University system plans $1.2 million investment in statewide student financial literacy


FARMINGTON — The University of Maine System plans to invest $1.2 million to expand the University of Maine at Farmington’s successful Peer-to-Peer Financial Literacy Program across the state’s seven public universities.

Eventually, it will make peer-based financial education available through partnerships with community colleges and local schools.

The five-year expansion would train students throughout the system as peer financial educators who initially would deliver financial literacy programming and resources to other college students.

When fully implemented, the program would grow to include further outreach efforts to middle, high school and community college students in an attempt to instill the habits and awareness needed to make informed decisions about personal finances and to avoid excessive debt.
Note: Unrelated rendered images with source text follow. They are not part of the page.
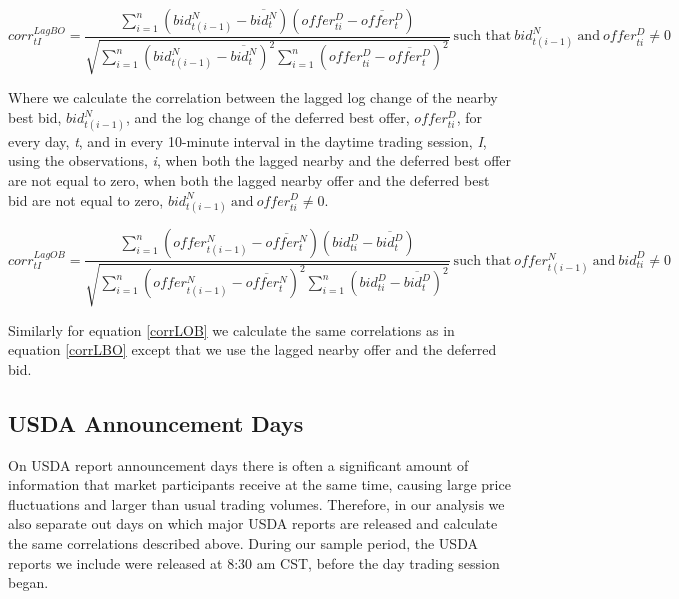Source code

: \documentclass[]{elsarticle} %
\begin{document}
\begin{equation} \label{corrLBO}
corr^{LagBO}_{tI} = \frac{\sum\limits_{i=1}^{n} \left(bid_{t(i-1)}^N - \overline{bid_t^N}\right) \left(offer_{ti}^D - \overline{offer_t^D}\right)}{\sqrt{\sum\limits_{i=1}^{n} \left(bid_{t(i-1)}^N - \overline{bid_t^N}\right)^2 \sum\limits_{i=1}^{n}\left(offer_{ti}^D - \overline{offer_t^D}\right)^2}} \: \textrm{such that} \: {bid_{t(i-1)}^N \: \textrm{and} \: offer_{ti}^D} \neq 0
\end{equation}

Where we calculate the correlation between the lagged log change of the
nearby best bid, \(bid_{t(i-1)}^N\), and the log change of the deferred
best offer, \(offer_{ti}^D\), for every day, \emph{t}, and in every
10-minute interval in the daytime trading session, \emph{I}, using the
observations, \emph{i}, when both the lagged nearby and the deferred
best offer are not equal to zero, when both the lagged nearby offer and
the deferred best bid are not equal to zero,
\({bid_{t(i-1)}^N \: \textrm{and} \: offer_{ti}^D} \neq 0\).

\begin{equation} \label{corrLOB}
corr^{LagOB}_{tI} = \frac{\sum\limits_{i=1}^{n} \left(offer_{t(i-1)}^N - \overline{offer_t^N}\right) \left(bid_{ti}^D - \overline{bid_t^D}\right)}{\sqrt{\sum\limits_{i=1}^{n} \left(offer_{t(i-1)}^N - \overline{offer_t^N}\right)^2 \sum\limits_{i=1}^{n}\left(bid_{ti}^D - \overline{bid_t^D}\right)^2}} \: \textrm{such that} \: {offer_{t(i-1)}^N \: \textrm{and} \: bid_{ti}^D} \neq 0
\end{equation}

Similarly for equation \ref{corrLOB} we calculate the same correlations
as in equation \ref{corrLBO} except that we use the lagged nearby offer
and the deferred bid.

\subsection{USDA Announcement Days}\label{usda-announcement-days}

On USDA report announcement days there is often a significant amount of
information that market participants receive at the same time, causing
large price fluctuations and larger than usual trading volumes.
Therefore, in our analysis we also separate out days on which major USDA
reports are released and calculate the same correlations described
above. During our sample period, the USDA reports we include were
released at 8:30 am CST, before the day trading session began.
\end{document}
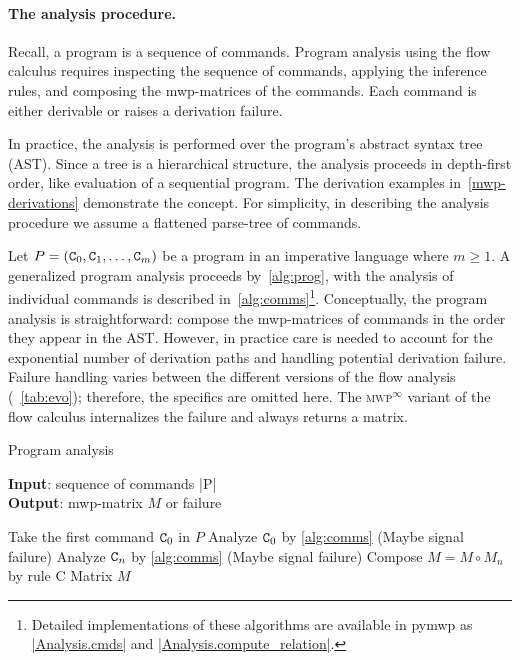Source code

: \paragraph*{The analysis procedure.}
Recall, a program is a sequence of commands.
Program analysis using the flow calculus requires inspecting the sequence of commands,
applying the inference rules, and composing the mwp-matrices of the commands.
Each command is either derivable or raises a derivation failure.

In practice, the analysis is performed over the program's abstract syntax tree (AST).
Since a tree is a hierarchical structure, the analysis proceeds in depth-first order, like evaluation of a sequential program.
The derivation examples in~\autoref{mwp-derivations} demonstrate the concept.
For simplicity, in describing the analysis procedure we assume a flattened parse-tree of commands.

Let \(P = (\prm{C}_0,\prm{C}_1,\ldots,\prm{C}_m) \) be a program in an imperative language where \(m \geq 1\).
A generalized program analysis proceeds by~\autoref{alg:prog}, with the analysis of individual commands is described in~\autoref{alg:comms}\footnote{
    Detailed implementations of these algorithms are available in pymwp as
    \href{https://github.com/statycc/pymwp/blob/40c9ceb644c734f15f82e63edc515716c4f35841/pymwp/analysis.py\#L118}
    {\pr|Analysis.cmds|} and
    \href{https://github.com/statycc/pymwp/blob/40c9ceb644c734f15f82e63edc515716c4f35841/pymwp/analysis.py\#L185}{\pr|Analysis.compute\_relation|}.}.
Conceptually, the program analysis is straightforward: compose the mwp-matrices of commands in the order they appear in the AST\@.
However, in practice care is needed to account for the exponential number of derivation paths
and handling potential derivation failure.
Failure handling varies between the different versions of the flow analysis (\cf~\autoref{tab:evo});
therefore, the specifics are omitted here.
The \textsc{mwp}\(^\infty\) variant of the flow calculus internalizes the failure and always returns a matrix.

\begin{algorithm}
\caption{Program analysis}\label{alg:prog}
\textbf{Input}: sequence of commands \pr|P| \\
\textbf{Output}: mwp-matrix \(M\) or failure
\begin{algorithmic}[1]
\State Take the first command \(\prm{C}_0\) in \(P\)
\State Analyze \(\prm{C}_0\) by \autoref{alg:comms}
\State (Maybe signal failure)
\State Analyze \(\prm{C}_n\) by \autoref{alg:comms}
\State (Maybe signal failure)
\State Compose \(M = M \circ M_n \) by rule C
\EndFor
\State \Return Matrix \(M\) 
\end{algorithmic}
\end{algorithm}

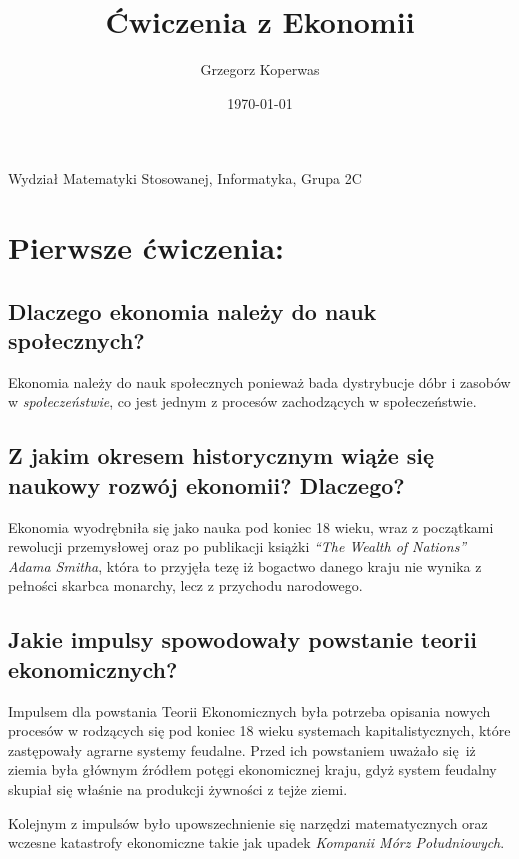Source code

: \documentclass[a4paper,12pt]{article}
\title{Ćwiczenia z Ekonomii}
\author{Grzegorz Koperwas}
\date{\today}
\let\oldsection\section
\renewcommand\section{\clearpage\oldsection}
\begin{document}
\begin{titlepage}
	\maketitle
	\begin{center}
		Wydział Matematyki Stosowanej, Informatyka, Grupa 2C
	\end{center}
	\thispagestyle{empty}
\end{titlepage}
\setcounter{tocdepth}{1}
\tableofcontents
\pagebreak
\section{Pierwsze ćwiczenia:}


\subsection{Dlaczego ekonomia należy do nauk społecznych?}

Ekonomia należy do nauk społecznych ponieważ bada dystrybucje dóbr i zasobów w
\emph{społeczeństwie}, co jest jednym z procesów zachodzących w społeczeństwie.

\subsection{Z jakim okresem historycznym wiąże się naukowy rozwój ekonomii? Dlaczego?}

Ekonomia wyodrębniła się jako nauka pod koniec 18 wieku, wraz z początkami rewolucji
przemysłowej oraz po publikacji książki \emph{“The Wealth of Nations” Adama Smitha},
która to przyjęła tezę iż bogactwo danego kraju nie wynika z pełności skarbca monarchy,
lecz z przychodu narodowego.

\subsection{Jakie impulsy spowodowały powstanie teorii ekonomicznych?}

Impulsem dla powstania Teorii Ekonomicznych była potrzeba opisania nowych procesów w rodzących się pod koniec 18 wieku systemach kapitalistycznych, które zastępowały agrarne systemy feudalne. Przed ich powstaniem uważało się iż ziemia była głównym źródłem potęgi ekonomicznej kraju, gdyż system feudalny skupiał się właśnie na produkcji żywności z tejże ziemi.

Kolejnym z impulsów było upowszechnienie się narzędzi matematycznych oraz wczesne katastrofy ekonomiczne takie jak upadek \emph{Kompanii Mórz Południowych}.
\end{document}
The Peer-to-Peer Financial Literacy Program provides one-on-one and group money management sessions and student loan default prevention guidance.

Begun in 2013, the UMF pilot program trained students to help their peers gain a better understanding of their finances. Over the course of the program, a core group of six peer educators reached more than 1,000 students, providing a wide array of assistance.They also interacted with counselors, advisers, teachers, students and administrators from secondary schools around the state.


According to a recent report by American Student Assistance, financial education programs empower students and alumni to make smarter financial decisions and to foster management skills that last a lifetime.

The $1.26 million investment to expand the Peer-to-Peer Financial Literacy project across Maine includes a $901,000 award from the Standard & Poor’s Settlement Fund administered by the Office of Maine Attorney General Janet Mills and $359,000 in student employment funds and overhead support from the University of Maine at Farmington.